We agreed on taking the focus away from the interpreter (for now) and reading/discussing chapters 7-10 as a more traditional book club. The main reasons we went for this were:
- [SPOILER ALERT] Chapter 10 is about building a scheme interpreter in scheme and so may offer us useful insights into building scheme interpreters.
- Our interpreter can probably already handle all the (interesting) things it needs to provide a run time for the examples in the rest of the book and so the book is no longer useful for driving our scheme interpreter.
- Tom S., back in January wrote the specs for chapters 1-7, but there is little appetite for writing full specs for chapters 8-10.
- Some of us are completionists, for our sins (you know who you are)
Having made a clear decision about the future of the club we moved on to Chapter 7, "Friends and relations"
We noted that the structure of the examples in this chapter reflect the book's 6th commandment,"Simplify only after the function is correct". Many of the functions start with 'dumb' formulaic implementations and are then subsequently simplified (red-green-refactor anyone?).
We worked through a number of examples together including parsing the `xxx` function to determine it was the difference (of sets) function.
We noted the definition of `third` was a red herring typical of the Little Schemer book, in that it bore no useful relation to the rest of the chapter.
We discussed the mathematical meaning of 'function' and in particular how a finite function could be represented as a finite list of pairs of inputs and outputs, with certain restrictions on these pairs i.e. the inputs need all be different.
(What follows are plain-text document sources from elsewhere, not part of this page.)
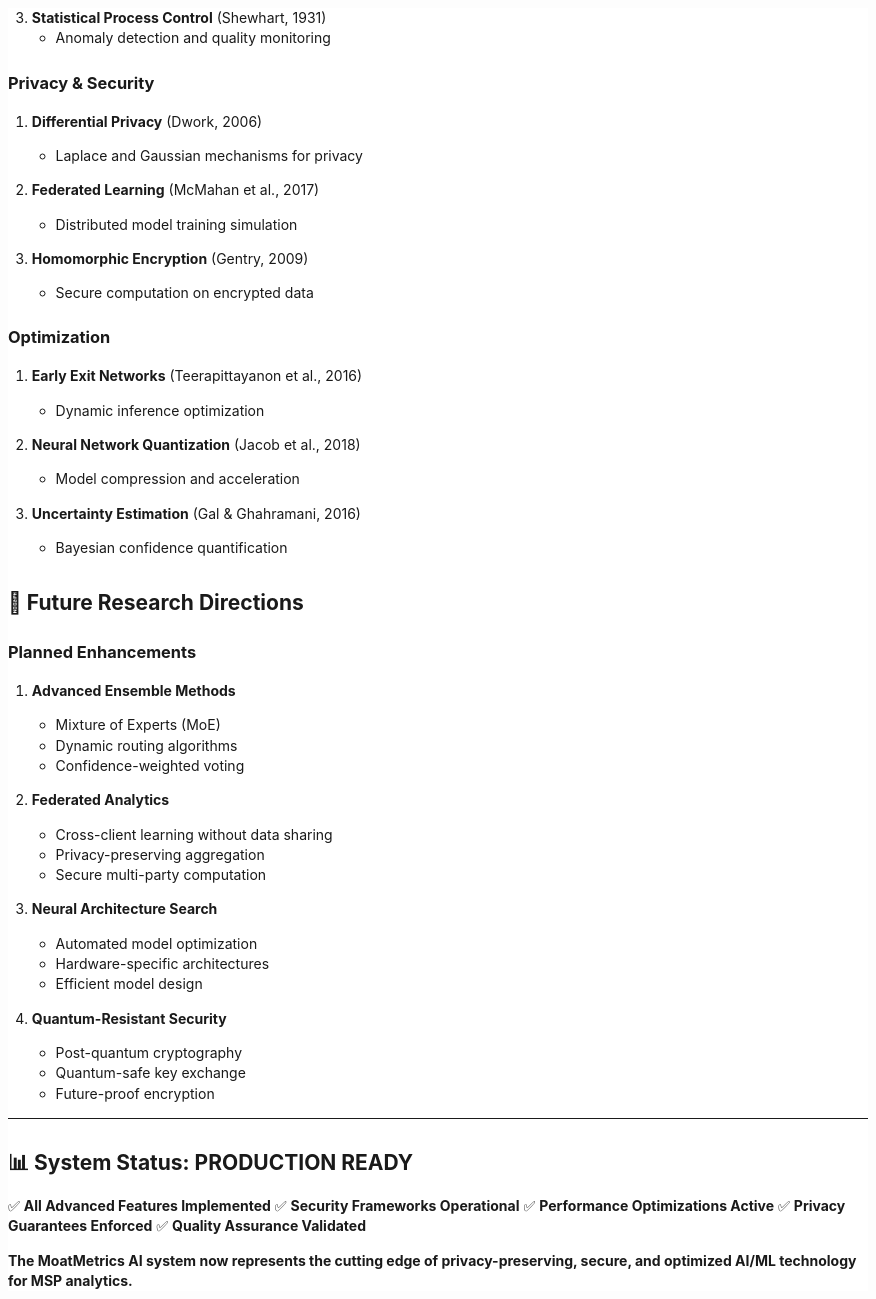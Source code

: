 3. **Statistical Process Control** (Shewhart, 1931)
   - Anomaly detection and quality monitoring

### **Privacy & Security**

1. **Differential Privacy** (Dwork, 2006)
   - Laplace and Gaussian mechanisms for privacy

2. **Federated Learning** (McMahan et al., 2017)
   - Distributed model training simulation

3. **Homomorphic Encryption** (Gentry, 2009)
   - Secure computation on encrypted data

### **Optimization**

1. **Early Exit Networks** (Teerapittayanon et al., 2016)
   - Dynamic inference optimization

2. **Neural Network Quantization** (Jacob et al., 2018)
   - Model compression and acceleration

3. **Uncertainty Estimation** (Gal & Ghahramani, 2016)
   - Bayesian confidence quantification

## 🎯 **Future Research Directions**

### **Planned Enhancements**

1. **Advanced Ensemble Methods**
   - Mixture of Experts (MoE)
   - Dynamic routing algorithms
   - Confidence-weighted voting

2. **Federated Analytics**
   - Cross-client learning without data sharing
   - Privacy-preserving aggregation
   - Secure multi-party computation

3. **Neural Architecture Search**
   - Automated model optimization
   - Hardware-specific architectures
   - Efficient model design

4. **Quantum-Resistant Security**
   - Post-quantum cryptography
   - Quantum-safe key exchange
   - Future-proof encryption

---

## 📊 **System Status: PRODUCTION READY**

✅ **All Advanced Features Implemented**
✅ **Security Frameworks Operational** 
✅ **Performance Optimizations Active**
✅ **Privacy Guarantees Enforced**
✅ **Quality Assurance Validated**

**The MoatMetrics AI system now represents the cutting edge of privacy-preserving, secure, and optimized AI/ML technology for MSP analytics.**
We saw how a `fun` was representation of this idea in the book.
We noted how the book used parameter names to indicate the type of value a function expects. For example
<snip>
(define makeset
(lambda(lat)
...
</snip>
Where `lat` is assumed to be list of atoms.
This seemed interesting in the context of the definition of `full_fun?` which surprised us by not checking whether the input is a function because the parameter name 'fun'
We then found the draw of chapter 7 specs (the last that Tom had written) irresistible and made the minor tweaks to the specs in order to get them to work with our implementation. Tom highlighted a conversation he had had with James A. about how, in retrospect, he could have parameterised his specs to make them independent of the particular interface any given interpreter might make available. Chris L. was driving this section and so I imagine will issue a pull request in the near future for these spec changes.
Satisfied that we had made good progress we retired to the pub where there was much interesting discussion of what we might do after the Little Schemer book club finishes. I won't reveal the ideas here because our first decision was that we should start by setting up a new mailing list since we have drifted a long way from the original purpose of this list which was to talk about Tom's "Understanding Computation" book. Watch this space.
Cheers,
J.
P.s. without the aid of a list of commits to remind me of what we discussed in the meeting I may have missed something so do feel free to add your own recollections or correct mine.